=== Problem to work on ===
In the entries below, find the line with "- Distribution group" and the line with "- [4753](event-4753.md)(S): A". Return those two lines and all lines between them, exactly.

=== Available records ===
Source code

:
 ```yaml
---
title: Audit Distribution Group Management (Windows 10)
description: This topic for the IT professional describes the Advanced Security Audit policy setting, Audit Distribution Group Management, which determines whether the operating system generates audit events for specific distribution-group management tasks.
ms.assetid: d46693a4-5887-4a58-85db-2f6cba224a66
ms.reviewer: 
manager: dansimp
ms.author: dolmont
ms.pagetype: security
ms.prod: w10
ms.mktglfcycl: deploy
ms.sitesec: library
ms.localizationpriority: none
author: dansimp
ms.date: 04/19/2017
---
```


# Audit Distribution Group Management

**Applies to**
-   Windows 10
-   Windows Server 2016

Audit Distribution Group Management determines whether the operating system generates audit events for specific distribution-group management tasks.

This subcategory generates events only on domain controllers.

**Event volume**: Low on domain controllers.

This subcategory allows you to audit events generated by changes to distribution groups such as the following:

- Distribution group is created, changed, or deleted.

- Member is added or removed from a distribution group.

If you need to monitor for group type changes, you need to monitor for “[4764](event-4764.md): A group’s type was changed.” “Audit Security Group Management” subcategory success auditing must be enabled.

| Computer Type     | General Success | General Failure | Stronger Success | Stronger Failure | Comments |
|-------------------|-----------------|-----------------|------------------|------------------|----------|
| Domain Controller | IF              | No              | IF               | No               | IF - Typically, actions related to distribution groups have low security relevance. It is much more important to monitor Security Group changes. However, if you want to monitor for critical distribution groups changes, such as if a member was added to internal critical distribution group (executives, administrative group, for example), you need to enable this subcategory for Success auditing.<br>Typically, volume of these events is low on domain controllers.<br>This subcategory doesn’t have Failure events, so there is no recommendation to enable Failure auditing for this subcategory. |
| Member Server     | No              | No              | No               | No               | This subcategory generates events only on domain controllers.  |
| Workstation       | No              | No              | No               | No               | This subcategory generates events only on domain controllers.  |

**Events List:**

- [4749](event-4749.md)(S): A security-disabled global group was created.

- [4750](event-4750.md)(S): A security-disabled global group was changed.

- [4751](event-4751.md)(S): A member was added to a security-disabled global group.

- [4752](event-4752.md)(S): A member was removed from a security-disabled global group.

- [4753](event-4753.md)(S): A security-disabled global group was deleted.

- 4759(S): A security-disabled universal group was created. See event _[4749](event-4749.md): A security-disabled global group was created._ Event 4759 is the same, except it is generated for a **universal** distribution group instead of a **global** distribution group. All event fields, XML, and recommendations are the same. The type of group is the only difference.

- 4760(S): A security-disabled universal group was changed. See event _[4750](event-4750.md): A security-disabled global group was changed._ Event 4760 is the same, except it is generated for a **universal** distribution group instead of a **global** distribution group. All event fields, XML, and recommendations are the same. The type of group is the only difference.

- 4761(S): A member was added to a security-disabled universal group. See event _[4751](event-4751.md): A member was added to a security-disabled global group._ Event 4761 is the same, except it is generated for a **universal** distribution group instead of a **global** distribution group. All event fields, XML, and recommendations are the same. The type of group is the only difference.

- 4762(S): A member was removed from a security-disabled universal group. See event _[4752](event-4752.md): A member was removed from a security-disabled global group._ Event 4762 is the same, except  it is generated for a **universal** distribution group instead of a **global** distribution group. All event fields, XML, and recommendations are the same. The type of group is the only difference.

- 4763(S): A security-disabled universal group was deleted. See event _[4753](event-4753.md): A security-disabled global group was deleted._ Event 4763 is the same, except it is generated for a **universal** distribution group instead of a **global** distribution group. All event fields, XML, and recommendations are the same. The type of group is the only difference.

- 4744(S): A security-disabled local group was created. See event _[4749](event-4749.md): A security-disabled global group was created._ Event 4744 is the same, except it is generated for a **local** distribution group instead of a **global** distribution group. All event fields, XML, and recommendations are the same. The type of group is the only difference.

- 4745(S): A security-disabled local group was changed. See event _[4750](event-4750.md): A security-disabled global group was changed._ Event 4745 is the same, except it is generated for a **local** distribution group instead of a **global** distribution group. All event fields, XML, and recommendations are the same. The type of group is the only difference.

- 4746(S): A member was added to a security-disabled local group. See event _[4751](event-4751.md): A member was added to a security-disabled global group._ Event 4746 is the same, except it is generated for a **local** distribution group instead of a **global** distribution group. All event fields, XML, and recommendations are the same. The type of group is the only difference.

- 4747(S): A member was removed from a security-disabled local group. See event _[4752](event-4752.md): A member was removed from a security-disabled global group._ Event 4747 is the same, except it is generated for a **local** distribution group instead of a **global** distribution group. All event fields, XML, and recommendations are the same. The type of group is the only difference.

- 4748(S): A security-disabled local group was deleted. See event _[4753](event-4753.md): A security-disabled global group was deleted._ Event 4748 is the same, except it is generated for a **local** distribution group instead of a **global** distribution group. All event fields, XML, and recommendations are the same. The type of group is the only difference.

=== Response to the task ===
- Distribution group is created, changed, or deleted.

- Member is added or removed from a distribution group.

If you need to monitor for group type changes, you need to monitor for “[4764](event-4764.md): A group’s type was changed.” “Audit Security Group Management” subcategory success auditing must be enabled.

| Computer Type     | General Success | General Failure | Stronger Success | Stronger Failure | Comments |
|-------------------|-----------------|-----------------|------------------|------------------|----------|
| Domain Controller | IF              | No              | IF               | No               | IF - Typically, actions related to distribution groups have low security relevance. It is much more important to monitor Security Group changes. However, if you want to monitor for critical distribution groups changes, such as if a member was added to internal critical distribution group (executives, administrative group, for example), you need to enable this subcategory for Success auditing.<br>Typically, volume of these events is low on domain controllers.<br>This subcategory doesn’t have Failure events, so there is no recommendation to enable Failure auditing for this subcategory. |
| Member Server     | No              | No              | No               | No               | This subcategory generates events only on domain controllers.  |
| Workstation       | No              | No              | No               | No               | This subcategory generates events only on domain controllers.  |

**Events List:**

- [4749](event-4749.md)(S): A security-disabled global group was created.

- [4750](event-4750.md)(S): A security-disabled global group was changed.

- [4751](event-4751.md)(S): A member was added to a security-disabled global group.

- [4752](event-4752.md)(S): A member was removed from a security-disabled global group.

- [4753](event-4753.md)(S): A security-disabled global group was deleted.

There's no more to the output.